"Get your motor running", come recita il testo di Born to Be Wild negli iconici titoli di testa del primo film diretto da Hopper, Easy Rider. È forse questo il film che più di tutti ha contribuito a creare un mito attorno alla controcultura in America, una voce diversa nel panorama cinematografico dell’epoca. Il viaggio di Capitan America e Billy è lo stesso di molti giovani degli anni Sessanta, che non temono l’autorità, e cercano di plasmare un mondo più giusto. Dopo cinquant’anni viene proiettato e le sedie non bastano a contenere il pubblico, che si riversa sulle scalinate, per terra o attorno allo schermo rendendo Piazza Maggiore, per una sera, Woodstock. Easy Rider, il road movie per eccellenza, non ha mai smesso di influenzare il cinema che è seguito (Sugarland Express, Thelma e Louise) perché Hopper e Fonda, i due fantastici antieroi di questa storia, restituiscono allo spettatore ben più di un viaggio in un’America rurale, comunicano l’inestinguibile bisogno di libertà.

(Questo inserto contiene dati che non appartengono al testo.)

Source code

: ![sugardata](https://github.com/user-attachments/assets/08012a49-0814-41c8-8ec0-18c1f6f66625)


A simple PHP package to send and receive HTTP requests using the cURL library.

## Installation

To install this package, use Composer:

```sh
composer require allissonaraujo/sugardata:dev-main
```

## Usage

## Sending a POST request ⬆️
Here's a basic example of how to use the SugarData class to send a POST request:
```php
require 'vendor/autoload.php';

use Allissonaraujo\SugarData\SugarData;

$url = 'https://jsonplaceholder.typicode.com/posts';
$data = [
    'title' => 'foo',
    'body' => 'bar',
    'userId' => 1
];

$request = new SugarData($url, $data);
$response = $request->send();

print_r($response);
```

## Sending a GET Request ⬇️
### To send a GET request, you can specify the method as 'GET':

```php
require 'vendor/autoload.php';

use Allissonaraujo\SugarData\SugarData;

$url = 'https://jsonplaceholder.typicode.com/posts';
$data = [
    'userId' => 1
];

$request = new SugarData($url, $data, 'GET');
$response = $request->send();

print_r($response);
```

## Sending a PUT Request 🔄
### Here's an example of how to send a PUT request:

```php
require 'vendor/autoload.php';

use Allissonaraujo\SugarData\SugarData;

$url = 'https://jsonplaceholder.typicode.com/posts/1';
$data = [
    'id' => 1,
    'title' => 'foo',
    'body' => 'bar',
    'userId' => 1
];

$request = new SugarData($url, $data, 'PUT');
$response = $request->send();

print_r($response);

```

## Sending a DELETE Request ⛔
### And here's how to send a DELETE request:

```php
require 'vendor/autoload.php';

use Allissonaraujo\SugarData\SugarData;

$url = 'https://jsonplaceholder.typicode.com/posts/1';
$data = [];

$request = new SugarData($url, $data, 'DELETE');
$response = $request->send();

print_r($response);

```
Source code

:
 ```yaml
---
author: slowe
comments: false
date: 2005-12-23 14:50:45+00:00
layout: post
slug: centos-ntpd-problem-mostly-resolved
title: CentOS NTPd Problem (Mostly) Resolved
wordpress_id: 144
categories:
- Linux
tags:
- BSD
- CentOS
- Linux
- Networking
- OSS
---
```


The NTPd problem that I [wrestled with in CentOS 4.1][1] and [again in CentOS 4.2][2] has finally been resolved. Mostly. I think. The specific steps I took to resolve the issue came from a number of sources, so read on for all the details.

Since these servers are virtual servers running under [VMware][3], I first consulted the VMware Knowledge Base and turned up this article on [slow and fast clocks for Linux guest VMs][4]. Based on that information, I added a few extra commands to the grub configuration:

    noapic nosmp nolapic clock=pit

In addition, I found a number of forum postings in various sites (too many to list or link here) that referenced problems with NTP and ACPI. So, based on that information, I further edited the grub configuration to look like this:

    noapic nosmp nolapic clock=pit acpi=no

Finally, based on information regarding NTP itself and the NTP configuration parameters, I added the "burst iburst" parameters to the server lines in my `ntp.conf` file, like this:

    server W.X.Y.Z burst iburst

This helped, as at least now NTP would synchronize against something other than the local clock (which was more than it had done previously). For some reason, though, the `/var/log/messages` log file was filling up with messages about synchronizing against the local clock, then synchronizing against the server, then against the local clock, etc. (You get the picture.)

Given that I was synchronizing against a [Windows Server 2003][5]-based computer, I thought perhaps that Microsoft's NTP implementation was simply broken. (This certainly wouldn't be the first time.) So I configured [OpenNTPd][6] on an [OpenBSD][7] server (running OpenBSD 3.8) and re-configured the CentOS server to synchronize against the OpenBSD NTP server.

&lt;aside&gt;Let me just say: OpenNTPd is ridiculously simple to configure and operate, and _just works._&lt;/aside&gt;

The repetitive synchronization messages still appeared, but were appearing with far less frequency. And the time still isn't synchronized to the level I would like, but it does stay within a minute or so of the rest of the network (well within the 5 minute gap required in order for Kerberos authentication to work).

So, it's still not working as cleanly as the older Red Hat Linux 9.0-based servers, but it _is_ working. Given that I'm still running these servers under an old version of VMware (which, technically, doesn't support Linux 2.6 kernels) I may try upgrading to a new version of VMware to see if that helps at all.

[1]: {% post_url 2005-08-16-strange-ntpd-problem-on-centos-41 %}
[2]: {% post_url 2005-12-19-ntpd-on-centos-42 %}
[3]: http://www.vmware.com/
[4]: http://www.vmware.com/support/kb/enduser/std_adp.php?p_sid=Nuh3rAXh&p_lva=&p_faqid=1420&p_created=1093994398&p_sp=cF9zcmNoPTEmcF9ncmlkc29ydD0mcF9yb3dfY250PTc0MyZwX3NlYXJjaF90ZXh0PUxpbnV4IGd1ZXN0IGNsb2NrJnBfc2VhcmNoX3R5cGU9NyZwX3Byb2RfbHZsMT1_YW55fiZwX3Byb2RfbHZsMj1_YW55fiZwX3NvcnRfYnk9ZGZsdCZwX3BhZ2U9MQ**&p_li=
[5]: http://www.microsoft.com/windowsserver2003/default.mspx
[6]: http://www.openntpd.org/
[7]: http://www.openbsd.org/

Il loro percorso assume le connotazioni del western, l’esplorazione speranzosa dei pionieri, alla ricerca di una terra incontaminata su cui prosperare. I territori intrisi di spiritualità che Wyatt e Billy (riferimento a Wyatt Earp e Billy the Kid, due celebrità del far west) percorrono a bordo delle loro moto sembrano immuni al degrado morale delle città da cui stanno scappando. Sulla loro strada incontrano i personaggi più bizzarri ma è solo quando si fermano, quando sostano nei piccoli centri abitati che violenza e ingiustizia li raggiungono. Come l’alcolizzato George (interpretato magistralmente da Jack Nicholson) dirà, loro fano paura perché rappresentano la libertà, e ci sarà sempre qualcuno a volerli schiacciare.

La ricerca spirituale dei due è messa in scena da Hopper, in quanto regista, in maniera del tutto particolare. Debitore verso un certo cinema europeo dell’epoca (i film della Nouvelle Vague su tutti), che cercavano di rinnovare il linguaggio cinematografico per narrare nuove storie, Hopper si cimenta in sperimentazioni che, con ogni probabilità, una major hollywoodiana non avrebbe mai accettato. I sorprendenti e per nulla ortodossi stacchi di montaggio intermittenti che sembrano far succedere le inquadrature sbattendo gli occhi, la morbosità eroticizzante con cui si sofferma sulle motociclette, la sequenza delirante e intrisa di blasfemia del cimitero fanno di Easy Rider un’opera con cui qualsiasi film a venire, che pretenda di definirsi libero, dovrà necessariamente confrontarsi.